» **PROBLEM TO SOLVE**
Output every line below as it stands, dropping only the images.

» **SUPPLIED RECORDS**
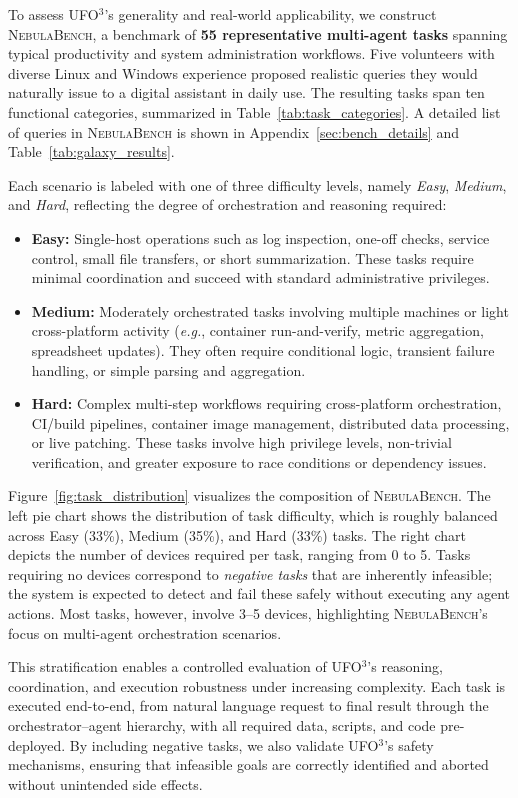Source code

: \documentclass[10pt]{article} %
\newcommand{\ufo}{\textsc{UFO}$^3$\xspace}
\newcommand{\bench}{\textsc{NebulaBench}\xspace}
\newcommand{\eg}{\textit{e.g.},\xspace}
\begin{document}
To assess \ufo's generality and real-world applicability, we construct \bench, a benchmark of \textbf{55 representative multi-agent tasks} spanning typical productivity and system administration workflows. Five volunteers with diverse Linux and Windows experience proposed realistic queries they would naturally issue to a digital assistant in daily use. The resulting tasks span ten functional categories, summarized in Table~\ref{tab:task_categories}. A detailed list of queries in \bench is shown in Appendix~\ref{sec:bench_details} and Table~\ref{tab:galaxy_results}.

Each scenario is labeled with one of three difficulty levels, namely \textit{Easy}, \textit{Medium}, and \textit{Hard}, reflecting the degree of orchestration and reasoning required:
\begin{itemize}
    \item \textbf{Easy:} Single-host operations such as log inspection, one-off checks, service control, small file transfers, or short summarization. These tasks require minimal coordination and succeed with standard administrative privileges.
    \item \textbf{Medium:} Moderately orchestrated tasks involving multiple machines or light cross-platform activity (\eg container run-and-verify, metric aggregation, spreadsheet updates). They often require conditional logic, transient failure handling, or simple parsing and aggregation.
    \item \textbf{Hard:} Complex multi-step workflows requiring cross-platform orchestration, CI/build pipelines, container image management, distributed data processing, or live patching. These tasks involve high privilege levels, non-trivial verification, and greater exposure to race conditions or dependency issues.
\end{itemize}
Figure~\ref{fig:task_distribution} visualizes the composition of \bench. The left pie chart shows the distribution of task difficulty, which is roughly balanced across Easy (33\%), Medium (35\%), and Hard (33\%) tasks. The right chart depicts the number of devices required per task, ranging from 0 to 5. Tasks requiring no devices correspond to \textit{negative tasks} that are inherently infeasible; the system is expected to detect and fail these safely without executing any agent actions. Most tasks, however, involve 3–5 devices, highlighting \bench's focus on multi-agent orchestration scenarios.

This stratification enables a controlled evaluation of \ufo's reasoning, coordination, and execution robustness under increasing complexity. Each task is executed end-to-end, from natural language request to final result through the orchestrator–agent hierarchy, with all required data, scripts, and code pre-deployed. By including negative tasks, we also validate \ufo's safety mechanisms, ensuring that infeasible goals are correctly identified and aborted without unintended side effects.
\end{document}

» **RESPONSE AREA**
Source code

: \documentclass[10pt]{article} %
\newcommand{\ufo}{\textsc{UFO}$^3$\xspace}
\newcommand{\bench}{\textsc{NebulaBench}\xspace}
\newcommand{\eg}{\textit{e.g.},\xspace}
\begin{document}
To assess \ufo's generality and real-world applicability, we construct \bench, a benchmark of \textbf{55 representative multi-agent tasks} spanning typical productivity and system administration workflows. Five volunteers with diverse Linux and Windows experience proposed realistic queries they would naturally issue to a digital assistant in daily use. The resulting tasks span ten functional categories, summarized in Table~\ref{tab:task_categories}. A detailed list of queries in \bench is shown in Appendix~\ref{sec:bench_details} and Table~\ref{tab:galaxy_results}.

Each scenario is labeled with one of three difficulty levels, namely \textit{Easy}, \textit{Medium}, and \textit{Hard}, reflecting the degree of orchestration and reasoning required:
\begin{itemize}
    \item \textbf{Easy:} Single-host operations such as log inspection, one-off checks, service control, small file transfers, or short summarization. These tasks require minimal coordination and succeed with standard administrative privileges.
    \item \textbf{Medium:} Moderately orchestrated tasks involving multiple machines or light cross-platform activity (\eg container run-and-verify, metric aggregation, spreadsheet updates). They often require conditional logic, transient failure handling, or simple parsing and aggregation.
    \item \textbf{Hard:} Complex multi-step workflows requiring cross-platform orchestration, CI/build pipelines, container image management, distributed data processing, or live patching. These tasks involve high privilege levels, non-trivial verification, and greater exposure to race conditions or dependency issues.
\end{itemize}
Figure~\ref{fig:task_distribution} visualizes the composition of \bench. The left pie chart shows the distribution of task difficulty, which is roughly balanced across Easy (33\%), Medium (35\%), and Hard (33\%) tasks. The right chart depicts the number of devices required per task, ranging from 0 to 5. Tasks requiring no devices correspond to \textit{negative tasks} that are inherently infeasible; the system is expected to detect and fail these safely without executing any agent actions. Most tasks, however, involve 3–5 devices, highlighting \bench's focus on multi-agent orchestration scenarios.

This stratification enables a controlled evaluation of \ufo's reasoning, coordination, and execution robustness under increasing complexity. Each task is executed end-to-end, from natural language request to final result through the orchestrator–agent hierarchy, with all required data, scripts, and code pre-deployed. By including negative tasks, we also validate \ufo's safety mechanisms, ensuring that infeasible goals are correctly identified and aborted without unintended side effects.
\end{document}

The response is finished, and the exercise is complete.